Up to and including the line with "逆境是不是能出人才？因为没有", repeat every line of the listing exactly, beginning at the first.

━━━━━━━━━━━━━━━━

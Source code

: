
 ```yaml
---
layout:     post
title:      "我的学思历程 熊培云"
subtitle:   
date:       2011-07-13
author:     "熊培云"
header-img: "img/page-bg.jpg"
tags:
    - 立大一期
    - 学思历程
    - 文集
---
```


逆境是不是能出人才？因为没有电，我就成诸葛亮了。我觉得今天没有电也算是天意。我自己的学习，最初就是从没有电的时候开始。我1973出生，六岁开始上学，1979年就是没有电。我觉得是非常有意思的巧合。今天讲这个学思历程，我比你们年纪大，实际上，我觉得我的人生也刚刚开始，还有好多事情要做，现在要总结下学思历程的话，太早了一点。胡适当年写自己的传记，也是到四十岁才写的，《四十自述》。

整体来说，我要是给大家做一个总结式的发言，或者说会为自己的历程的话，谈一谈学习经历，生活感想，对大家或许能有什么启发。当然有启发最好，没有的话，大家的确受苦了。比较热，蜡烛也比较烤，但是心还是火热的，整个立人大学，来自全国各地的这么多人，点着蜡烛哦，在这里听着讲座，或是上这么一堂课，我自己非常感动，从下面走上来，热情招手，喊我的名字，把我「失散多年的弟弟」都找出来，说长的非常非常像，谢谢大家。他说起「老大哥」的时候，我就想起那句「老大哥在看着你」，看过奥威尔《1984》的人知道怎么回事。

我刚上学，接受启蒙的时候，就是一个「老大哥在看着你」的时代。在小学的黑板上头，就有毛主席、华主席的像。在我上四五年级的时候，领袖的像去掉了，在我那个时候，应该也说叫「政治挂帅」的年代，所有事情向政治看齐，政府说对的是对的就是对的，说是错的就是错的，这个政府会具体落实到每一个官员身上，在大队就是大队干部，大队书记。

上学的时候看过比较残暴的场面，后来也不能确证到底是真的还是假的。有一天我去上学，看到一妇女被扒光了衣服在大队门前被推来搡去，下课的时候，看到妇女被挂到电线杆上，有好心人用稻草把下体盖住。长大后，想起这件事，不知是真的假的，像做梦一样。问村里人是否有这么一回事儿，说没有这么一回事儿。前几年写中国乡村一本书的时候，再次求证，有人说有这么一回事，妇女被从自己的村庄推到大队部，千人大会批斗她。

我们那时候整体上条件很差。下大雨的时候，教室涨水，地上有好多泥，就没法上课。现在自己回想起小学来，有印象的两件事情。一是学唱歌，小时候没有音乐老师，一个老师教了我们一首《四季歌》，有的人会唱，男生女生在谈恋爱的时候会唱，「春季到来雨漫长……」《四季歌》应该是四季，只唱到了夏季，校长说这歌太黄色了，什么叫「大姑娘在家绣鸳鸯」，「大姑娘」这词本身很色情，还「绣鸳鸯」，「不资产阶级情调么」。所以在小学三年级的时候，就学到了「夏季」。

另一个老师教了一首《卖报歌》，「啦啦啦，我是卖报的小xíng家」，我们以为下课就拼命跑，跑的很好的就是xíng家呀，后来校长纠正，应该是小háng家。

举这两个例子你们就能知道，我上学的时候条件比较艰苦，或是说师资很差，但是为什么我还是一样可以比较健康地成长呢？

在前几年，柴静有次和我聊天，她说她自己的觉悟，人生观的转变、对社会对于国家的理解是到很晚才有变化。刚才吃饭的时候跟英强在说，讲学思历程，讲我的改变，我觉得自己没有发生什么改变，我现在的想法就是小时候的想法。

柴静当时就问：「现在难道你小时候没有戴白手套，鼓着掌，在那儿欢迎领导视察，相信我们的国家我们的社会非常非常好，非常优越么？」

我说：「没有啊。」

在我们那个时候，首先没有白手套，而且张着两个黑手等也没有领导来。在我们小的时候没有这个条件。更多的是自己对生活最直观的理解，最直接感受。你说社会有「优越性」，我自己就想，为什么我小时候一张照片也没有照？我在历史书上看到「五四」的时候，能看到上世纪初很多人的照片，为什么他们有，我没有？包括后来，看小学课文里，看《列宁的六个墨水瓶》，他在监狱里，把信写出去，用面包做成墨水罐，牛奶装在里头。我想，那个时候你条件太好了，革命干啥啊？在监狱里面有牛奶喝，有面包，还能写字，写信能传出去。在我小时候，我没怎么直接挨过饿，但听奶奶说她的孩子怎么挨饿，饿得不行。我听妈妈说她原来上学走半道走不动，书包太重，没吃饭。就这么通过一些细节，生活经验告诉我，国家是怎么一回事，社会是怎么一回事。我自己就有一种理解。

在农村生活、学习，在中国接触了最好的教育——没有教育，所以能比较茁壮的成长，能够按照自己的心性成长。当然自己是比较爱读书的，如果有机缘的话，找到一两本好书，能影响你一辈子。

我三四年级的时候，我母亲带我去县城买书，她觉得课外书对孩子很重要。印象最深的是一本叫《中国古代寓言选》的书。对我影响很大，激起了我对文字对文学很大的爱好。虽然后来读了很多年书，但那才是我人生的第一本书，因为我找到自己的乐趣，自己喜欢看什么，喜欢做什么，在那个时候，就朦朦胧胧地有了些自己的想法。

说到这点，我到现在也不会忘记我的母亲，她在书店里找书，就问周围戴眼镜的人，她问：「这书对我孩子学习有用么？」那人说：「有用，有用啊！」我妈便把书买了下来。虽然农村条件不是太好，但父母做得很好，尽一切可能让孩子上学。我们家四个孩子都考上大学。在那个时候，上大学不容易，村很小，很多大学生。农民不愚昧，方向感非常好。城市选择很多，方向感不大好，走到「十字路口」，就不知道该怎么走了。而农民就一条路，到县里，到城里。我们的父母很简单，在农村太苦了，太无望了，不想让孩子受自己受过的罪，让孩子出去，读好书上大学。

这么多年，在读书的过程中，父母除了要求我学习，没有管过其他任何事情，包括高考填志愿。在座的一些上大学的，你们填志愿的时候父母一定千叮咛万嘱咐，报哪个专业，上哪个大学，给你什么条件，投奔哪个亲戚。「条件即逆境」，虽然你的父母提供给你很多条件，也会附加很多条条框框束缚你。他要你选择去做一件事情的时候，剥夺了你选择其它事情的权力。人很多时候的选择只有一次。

━━━━━━━━━━━━━━━━

### TASK RESULT
Source code

:
 ```yaml
---
layout:     post
title:      "我的学思历程 熊培云"
subtitle:   
date:       2011-07-13
author:     "熊培云"
header-img: "img/page-bg.jpg"
tags:
    - 立大一期
    - 学思历程
    - 文集
---
```


逆境是不是能出人才？因为没有电，我就成诸葛亮了。我觉得今天没有电也算是天意。我自己的学习，最初就是从没有电的时候开始。我1973出生，六岁开始上学，1979年就是没有电。我觉得是非常有意思的巧合。今天讲这个学思历程，我比你们年纪大，实际上，我觉得我的人生也刚刚开始，还有好多事情要做，现在要总结下学思历程的话，太早了一点。胡适当年写自己的传记，也是到四十岁才写的，《四十自述》。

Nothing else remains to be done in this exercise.